The trap is set. The house becomes nothing more than a personalized prison cell entailing 30 years of indentured servitude. Observe that “mortgage” means death pledge. Servitude, in the form of a job, leads to time-scarity and parental neglect. The car is the gateway drug of consumer financing and global devastation (as well as a portable Russian Roulette game for the whole family).

Social isolation erodes security. Fear leads to credit card shopping sprees. Debt engenders dreams of freedom, at least for one’s children. Ironically, parents force these dreams on their offspring. Thus, we arrive at education and selling out. One ends the fiasco at the polls, where one tries to compensate for this lifestyle with a indignantly righteous opinion about who should be left holding the bag.

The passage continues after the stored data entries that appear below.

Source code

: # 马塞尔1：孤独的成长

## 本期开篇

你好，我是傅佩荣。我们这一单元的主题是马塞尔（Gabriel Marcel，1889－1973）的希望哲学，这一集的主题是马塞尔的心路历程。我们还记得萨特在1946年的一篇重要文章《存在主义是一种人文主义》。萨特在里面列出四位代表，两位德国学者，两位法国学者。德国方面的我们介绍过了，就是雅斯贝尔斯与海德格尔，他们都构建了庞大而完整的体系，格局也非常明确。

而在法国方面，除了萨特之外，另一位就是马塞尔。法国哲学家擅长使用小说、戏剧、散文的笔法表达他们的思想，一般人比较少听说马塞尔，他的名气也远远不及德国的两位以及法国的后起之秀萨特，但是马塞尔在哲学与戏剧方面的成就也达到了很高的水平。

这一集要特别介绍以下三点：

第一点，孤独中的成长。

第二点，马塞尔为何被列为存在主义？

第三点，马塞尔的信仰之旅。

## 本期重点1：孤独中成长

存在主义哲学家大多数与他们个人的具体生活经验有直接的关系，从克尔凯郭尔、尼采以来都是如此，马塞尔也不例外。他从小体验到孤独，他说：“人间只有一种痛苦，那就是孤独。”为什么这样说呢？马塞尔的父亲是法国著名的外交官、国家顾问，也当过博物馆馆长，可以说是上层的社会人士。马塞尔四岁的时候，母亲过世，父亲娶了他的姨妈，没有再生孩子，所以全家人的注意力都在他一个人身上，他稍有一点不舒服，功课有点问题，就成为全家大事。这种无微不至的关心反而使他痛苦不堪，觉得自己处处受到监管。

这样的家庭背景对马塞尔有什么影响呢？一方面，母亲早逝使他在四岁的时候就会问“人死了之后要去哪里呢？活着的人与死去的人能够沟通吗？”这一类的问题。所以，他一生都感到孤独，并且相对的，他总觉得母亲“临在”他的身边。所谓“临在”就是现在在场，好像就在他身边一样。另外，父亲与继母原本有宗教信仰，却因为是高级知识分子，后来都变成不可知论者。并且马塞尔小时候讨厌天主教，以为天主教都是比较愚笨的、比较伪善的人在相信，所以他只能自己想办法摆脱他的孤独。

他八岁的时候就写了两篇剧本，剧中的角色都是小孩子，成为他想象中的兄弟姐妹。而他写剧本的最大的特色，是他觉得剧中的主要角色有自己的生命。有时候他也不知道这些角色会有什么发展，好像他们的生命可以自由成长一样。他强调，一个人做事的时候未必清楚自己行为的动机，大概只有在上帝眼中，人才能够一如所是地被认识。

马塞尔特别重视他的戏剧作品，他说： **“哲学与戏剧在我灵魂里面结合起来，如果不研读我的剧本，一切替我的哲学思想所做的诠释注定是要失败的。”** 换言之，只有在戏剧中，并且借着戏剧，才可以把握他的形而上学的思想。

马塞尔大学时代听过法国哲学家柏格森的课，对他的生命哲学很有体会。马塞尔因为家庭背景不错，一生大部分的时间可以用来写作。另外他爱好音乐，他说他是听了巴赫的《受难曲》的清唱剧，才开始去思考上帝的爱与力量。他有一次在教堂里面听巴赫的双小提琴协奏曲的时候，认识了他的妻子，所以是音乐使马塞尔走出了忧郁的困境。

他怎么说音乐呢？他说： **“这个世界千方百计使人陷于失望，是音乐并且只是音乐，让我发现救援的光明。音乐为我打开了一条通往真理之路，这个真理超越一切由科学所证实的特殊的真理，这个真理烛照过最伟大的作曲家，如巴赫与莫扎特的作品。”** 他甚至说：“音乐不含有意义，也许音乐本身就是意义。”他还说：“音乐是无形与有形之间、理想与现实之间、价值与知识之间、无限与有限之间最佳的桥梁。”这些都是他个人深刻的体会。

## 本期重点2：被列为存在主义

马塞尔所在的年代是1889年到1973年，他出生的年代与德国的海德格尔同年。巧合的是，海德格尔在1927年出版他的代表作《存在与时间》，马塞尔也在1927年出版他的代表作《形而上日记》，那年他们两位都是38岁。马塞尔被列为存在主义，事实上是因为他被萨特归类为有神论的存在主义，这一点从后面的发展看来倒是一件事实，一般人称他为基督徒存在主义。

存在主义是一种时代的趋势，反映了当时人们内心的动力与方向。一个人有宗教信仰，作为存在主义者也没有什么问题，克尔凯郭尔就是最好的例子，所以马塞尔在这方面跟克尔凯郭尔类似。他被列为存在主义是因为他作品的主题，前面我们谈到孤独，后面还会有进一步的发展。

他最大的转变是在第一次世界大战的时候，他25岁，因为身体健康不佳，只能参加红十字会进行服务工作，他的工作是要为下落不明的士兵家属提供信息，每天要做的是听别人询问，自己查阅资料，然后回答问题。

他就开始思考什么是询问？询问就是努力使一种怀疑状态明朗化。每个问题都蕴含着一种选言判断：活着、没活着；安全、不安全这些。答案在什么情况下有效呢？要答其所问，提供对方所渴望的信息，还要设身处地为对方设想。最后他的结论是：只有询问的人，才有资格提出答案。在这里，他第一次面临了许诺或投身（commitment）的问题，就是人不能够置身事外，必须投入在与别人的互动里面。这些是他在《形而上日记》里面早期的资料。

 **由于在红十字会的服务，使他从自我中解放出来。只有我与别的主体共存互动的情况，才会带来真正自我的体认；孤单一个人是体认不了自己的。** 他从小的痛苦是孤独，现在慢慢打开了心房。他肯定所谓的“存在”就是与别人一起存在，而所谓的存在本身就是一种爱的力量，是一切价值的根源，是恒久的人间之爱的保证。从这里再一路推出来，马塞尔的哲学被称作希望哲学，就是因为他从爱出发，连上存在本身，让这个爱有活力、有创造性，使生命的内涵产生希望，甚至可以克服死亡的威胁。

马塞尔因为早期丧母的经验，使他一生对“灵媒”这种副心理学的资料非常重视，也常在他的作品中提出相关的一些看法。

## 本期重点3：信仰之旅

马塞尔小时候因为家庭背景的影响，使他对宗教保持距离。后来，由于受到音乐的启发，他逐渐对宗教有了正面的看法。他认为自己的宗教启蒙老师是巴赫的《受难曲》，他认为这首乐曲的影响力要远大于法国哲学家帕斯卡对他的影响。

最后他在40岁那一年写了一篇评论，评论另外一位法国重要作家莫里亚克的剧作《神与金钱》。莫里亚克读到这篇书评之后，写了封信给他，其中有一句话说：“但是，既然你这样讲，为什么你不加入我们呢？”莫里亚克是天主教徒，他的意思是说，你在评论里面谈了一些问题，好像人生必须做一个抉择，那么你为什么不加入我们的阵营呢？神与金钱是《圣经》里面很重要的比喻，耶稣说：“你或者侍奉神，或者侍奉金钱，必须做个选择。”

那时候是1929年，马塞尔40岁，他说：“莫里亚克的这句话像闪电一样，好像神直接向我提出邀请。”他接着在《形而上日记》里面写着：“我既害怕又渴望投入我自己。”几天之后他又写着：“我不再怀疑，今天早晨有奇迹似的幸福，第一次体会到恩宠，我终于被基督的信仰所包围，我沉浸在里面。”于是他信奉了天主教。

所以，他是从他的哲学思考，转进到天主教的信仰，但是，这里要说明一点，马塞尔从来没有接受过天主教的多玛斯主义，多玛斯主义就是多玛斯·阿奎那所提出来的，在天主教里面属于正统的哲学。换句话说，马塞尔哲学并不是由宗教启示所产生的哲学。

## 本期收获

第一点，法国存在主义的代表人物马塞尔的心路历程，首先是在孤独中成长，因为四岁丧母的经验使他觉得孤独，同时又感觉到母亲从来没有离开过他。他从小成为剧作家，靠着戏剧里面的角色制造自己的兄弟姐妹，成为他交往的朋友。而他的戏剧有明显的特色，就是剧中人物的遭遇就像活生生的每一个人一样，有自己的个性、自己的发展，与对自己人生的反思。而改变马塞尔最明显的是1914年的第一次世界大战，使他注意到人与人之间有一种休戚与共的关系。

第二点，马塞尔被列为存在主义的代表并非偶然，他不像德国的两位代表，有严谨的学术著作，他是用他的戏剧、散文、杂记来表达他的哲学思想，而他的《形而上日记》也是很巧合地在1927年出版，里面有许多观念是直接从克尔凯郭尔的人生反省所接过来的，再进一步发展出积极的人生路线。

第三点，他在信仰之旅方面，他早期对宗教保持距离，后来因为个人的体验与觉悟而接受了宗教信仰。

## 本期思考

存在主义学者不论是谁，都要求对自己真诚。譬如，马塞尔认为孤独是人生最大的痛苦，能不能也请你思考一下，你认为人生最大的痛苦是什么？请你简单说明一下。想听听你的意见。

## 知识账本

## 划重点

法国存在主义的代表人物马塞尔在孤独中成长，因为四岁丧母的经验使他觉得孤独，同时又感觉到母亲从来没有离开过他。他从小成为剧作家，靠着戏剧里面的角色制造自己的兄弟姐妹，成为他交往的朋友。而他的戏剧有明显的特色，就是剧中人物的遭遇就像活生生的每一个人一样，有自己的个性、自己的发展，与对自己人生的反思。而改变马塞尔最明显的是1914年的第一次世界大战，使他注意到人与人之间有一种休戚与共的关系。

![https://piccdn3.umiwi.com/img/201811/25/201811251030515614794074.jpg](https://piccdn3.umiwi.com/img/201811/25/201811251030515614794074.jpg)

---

Inasmuch as these are all more or less corollary factors arising from pandemic psychosis, I suppose the causation could be switched around. One fellow I talked to recently said it is the pursuit of a career that leads to everything else, due to the college debt a career entails these days. I was raised by an architect, and I’m cheap, so I’m biased towards the house argument. Maybe it would be better to start with conformity. Or something not on Hardenberg’s list, like a family disaster: a death, catastrophic illness/accident, or bankruptcy. That’s fine, but these pieces come into play in our lives one way or another. And any analysis leads to the same conclusion: no one needs any of this crap.